Rupture avec l’économie de rente et essor de l’industrialisation
Sur le plan économique, le message présidentiel est celui d’une rupture historique. L’époque de l’économie de rente doit céder la place à une industrialisation dynamique et souveraine. Le nouveau modèle économique prôné pour la période 2026-2031 repose sur la transformation locale des ressources naturelles, afin de capter davantage de valeur ajoutée et de créer des emplois durables. En rendant le pays plus attractif pour les investisseurs internationaux, le Congo ambitionne de bâtir une économie diversifiée, capable de résister aux chocs extérieurs tout en affirmant sa souveraineté industrielle sur la scène régionale.
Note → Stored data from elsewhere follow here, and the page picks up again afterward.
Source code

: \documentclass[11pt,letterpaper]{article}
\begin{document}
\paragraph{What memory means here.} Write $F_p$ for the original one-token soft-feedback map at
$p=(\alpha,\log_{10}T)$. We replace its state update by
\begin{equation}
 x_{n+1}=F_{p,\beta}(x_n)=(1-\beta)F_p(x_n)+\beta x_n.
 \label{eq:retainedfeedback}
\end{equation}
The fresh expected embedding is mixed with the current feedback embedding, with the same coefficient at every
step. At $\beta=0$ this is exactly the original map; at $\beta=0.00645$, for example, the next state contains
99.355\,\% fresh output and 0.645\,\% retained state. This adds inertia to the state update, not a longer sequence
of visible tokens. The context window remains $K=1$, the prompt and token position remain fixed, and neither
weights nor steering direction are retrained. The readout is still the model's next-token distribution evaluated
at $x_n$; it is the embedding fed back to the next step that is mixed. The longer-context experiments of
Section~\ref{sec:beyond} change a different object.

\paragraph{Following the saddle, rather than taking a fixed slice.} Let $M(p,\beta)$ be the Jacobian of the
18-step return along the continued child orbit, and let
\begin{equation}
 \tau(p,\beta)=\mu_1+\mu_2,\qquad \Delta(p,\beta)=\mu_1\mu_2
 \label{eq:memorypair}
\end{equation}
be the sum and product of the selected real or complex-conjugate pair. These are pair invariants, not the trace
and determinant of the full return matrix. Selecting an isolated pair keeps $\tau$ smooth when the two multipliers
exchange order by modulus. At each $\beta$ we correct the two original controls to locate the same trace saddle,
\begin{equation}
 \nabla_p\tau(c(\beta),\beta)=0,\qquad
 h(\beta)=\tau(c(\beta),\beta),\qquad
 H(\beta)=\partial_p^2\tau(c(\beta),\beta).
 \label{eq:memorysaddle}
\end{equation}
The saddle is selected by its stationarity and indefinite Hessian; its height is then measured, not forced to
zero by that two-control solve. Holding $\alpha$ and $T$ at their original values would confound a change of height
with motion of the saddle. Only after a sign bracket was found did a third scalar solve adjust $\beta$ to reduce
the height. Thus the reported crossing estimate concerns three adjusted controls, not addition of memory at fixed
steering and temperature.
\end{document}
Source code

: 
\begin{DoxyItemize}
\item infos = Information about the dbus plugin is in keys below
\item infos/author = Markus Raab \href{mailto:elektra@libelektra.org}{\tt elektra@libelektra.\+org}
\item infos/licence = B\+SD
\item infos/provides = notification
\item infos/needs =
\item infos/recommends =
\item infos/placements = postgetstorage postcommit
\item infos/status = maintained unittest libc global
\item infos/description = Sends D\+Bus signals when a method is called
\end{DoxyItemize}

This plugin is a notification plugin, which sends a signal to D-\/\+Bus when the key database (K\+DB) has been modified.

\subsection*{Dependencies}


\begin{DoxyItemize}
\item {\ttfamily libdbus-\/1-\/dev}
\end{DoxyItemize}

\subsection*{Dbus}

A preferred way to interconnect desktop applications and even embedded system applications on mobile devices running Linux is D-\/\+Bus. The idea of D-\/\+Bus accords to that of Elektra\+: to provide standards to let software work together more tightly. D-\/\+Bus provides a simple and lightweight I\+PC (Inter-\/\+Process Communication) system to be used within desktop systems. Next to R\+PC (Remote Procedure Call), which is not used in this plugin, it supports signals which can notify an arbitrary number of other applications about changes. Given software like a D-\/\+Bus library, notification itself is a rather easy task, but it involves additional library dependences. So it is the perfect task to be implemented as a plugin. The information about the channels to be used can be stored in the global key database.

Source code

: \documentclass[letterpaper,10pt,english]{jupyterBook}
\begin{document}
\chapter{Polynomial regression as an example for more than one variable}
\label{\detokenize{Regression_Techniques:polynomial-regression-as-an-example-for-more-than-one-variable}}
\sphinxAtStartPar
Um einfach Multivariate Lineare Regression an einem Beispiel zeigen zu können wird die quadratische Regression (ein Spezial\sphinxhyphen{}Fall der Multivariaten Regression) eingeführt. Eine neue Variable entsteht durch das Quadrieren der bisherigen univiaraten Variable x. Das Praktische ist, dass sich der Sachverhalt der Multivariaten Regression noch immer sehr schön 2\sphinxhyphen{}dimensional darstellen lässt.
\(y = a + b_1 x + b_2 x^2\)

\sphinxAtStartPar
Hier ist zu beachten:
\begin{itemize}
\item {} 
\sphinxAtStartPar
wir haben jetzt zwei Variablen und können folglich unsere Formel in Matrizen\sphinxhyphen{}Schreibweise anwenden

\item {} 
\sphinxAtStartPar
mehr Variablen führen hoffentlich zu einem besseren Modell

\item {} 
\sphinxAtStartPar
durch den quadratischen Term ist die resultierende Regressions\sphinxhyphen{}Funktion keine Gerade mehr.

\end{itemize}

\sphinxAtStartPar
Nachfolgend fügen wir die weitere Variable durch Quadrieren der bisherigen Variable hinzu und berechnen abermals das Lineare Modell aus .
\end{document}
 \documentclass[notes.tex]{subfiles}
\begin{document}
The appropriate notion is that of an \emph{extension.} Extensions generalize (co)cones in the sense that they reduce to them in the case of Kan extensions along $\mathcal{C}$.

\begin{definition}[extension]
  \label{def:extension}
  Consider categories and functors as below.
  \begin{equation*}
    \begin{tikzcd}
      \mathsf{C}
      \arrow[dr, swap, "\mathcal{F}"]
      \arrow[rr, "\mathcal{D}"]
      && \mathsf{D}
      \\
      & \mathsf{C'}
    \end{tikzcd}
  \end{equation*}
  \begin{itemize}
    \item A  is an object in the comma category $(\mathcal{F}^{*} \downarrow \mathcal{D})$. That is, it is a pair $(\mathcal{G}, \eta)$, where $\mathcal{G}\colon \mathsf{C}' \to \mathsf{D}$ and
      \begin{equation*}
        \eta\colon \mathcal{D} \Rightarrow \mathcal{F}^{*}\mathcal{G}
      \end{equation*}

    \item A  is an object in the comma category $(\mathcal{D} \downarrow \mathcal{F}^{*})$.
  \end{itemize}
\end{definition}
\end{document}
Gouvernance 4.0 et leadership écologique
Pour porter cette vision, le chef de l’État mise sur une modernisation profonde de l’appareil administratif. La « Gouvernance 4.0 » devient le nouveau standard, portée par l’innovation technologique et l’intégration de l’intelligence artificielle dans la gestion des affaires publiques. Cette mutation numérique vise une efficacité accrue et une plus grande transparence au service du citoyen. Parallèlement, le Congo réaffirme son rôle de puissance écologique mondiale. Tout en accélérant son développement, le pays s’engage à préserver son statut de poumon vert de la planète grâce à une gestion durable et rigoureuse de ses vastes massifs forestiers, réconciliant ainsi progrès économique et impératifs climatiques.
Un rendez-vous avec la prospérité
L’investiture de ce jour est le point de départ d’une marche déterminée vers un Congo moderne, stable et prospère. Le défi de l’accélération est désormais lancé, engageant chaque acteur de la vie publique et chaque citoyen dans une dynamique de résultats. Le rendez-vous est pris : la période 2026-2031 sera celle de la concrétisation des ambitions et de la transformation des promesses en réalités tangibles. Ensemble, les Congolais sont appelés à relever ce défi pour bâtir le pays de demain dès aujourd’hui.